Christchurch Mayor encouraged insomniac architects

06 July 2011

Canterbury’s earthquakes caused further sleepless nights at the weekend, but this time the wakefulness was voluntary and for a good cause  -  the re-building of Christchurch.

Over 100 architects, landscape architects, landscape designers, engineers and associated industry personnel  from  New Zealand and overseas worked around the clock, without break, in a 48-Hour Design Challenge to produce design proposals for what parts of earthquake damaged central Christchurch could look like in the future after rebuilding.

The 48-hour Christchurch City Council event was held in Lincoln University’s School of Landscape Architecture in state-of-the-art design studios.

Opening the Challenge, Christchurch City Council’s Public Affairs General Manager Lydia Aydon, said the Government had tasked the City Council to come up with a plan.

“We have been given nine months to present the plan to the Government.”

A teleconference link then followed, to the offices of Manchester City Council and Sir Richard Leese, who led the rebuilding of inner-city Manchester after the devastation of an IRA bomb attack in 1996. 

“In Manchester we didn’t just want to re-build, we wanted to make it a better city,” he said.

The Challenge participants worked in teams, each allocated randomly to one of five different city sites for which they had to prepare designs, plans and proposals. Two members from each team were taken on an authorised visit of the Red Zone to see their locations at first hand.

The teams’ proposals were judged according to the incorporation of public space, green building elements, seismic stability and economic feasibility and there was an award ceremony on Sunday night.

Christchurch Mayor Bob Parker visited the Challenge and encouraged the participants.

“So much is in your hands,” he told participants. “Design well! We’ve got to make this the safest city on the planet.

“What you are doing here is, if it’s done well, will become the new heritage.”
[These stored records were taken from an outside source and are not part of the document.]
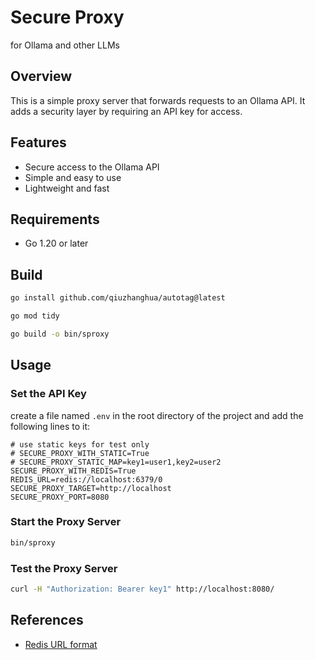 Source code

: # Secure Proxy

for Ollama and other LLMs

## Overview

This is a simple proxy server that forwards requests to an Ollama API. It adds a security layer by requiring an API key for access.

## Features

- Secure access to the Ollama API
- Simple and easy to use
- Lightweight and fast

## Requirements

- Go 1.20 or later

## Build

```bash
go install github.com/qiuzhanghua/autotag@latest
```

```bash
go mod tidy
```

```bash
go build -o bin/sproxy
```

## Usage

### Set the API Key

create a file named `.env` in the root directory of the project and add the following lines to it:

```text
# use static keys for test only
# SECURE_PROXY_WITH_STATIC=True
# SECURE_PROXY_STATIC_MAP=key1=user1,key2=user2
SECURE_PROXY_WITH_REDIS=True
REDIS_URL=redis://localhost:6379/0
SECURE_PROXY_TARGET=http://localhost
SECURE_PROXY_PORT=8080
```

### Start the Proxy Server

```bash
bin/sproxy
```

### Test the Proxy Server

```bash
curl -H "Authorization: Bearer key1" http://localhost:8080/
```

## References

- [Redis URL format](https://pkg.go.dev/github.com/redis/go-redis/v9#ParseURL)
Among individual site winners of the Challenge was the Lincoln University School of Landscape Architecture team led by Head of School Neil Challenger. This team produced proposals for The Press’  distribution centre site on Gloucester Street. The team members, pictured here, are from left:  Perry Turoa Royal, Erica Gilchrist, Jacky Lough, Laura Pyne, Silvia Tavares and Neil Challenger. Absent: Chris Bruin.
Jacky, Laura, Silvia and Chris are all doing postgraduate degrees in the School of Architecture. Perry is an architect with Royal Associates; Erica, a Lincoln University graduate, is a practitioner and on the staff of the School.

The overall supreme winning team, with a design for the Orion site and property bordered by Manchester, Gloucester and Armagh streets,  was led by NZ Wood Director Jason Guiver of Nelson.  Lincoln University’s Associate Professor of Landscape Architecture, Jacky Bowring, was a member of this team along with former Lincoln University staff member Di Lucas.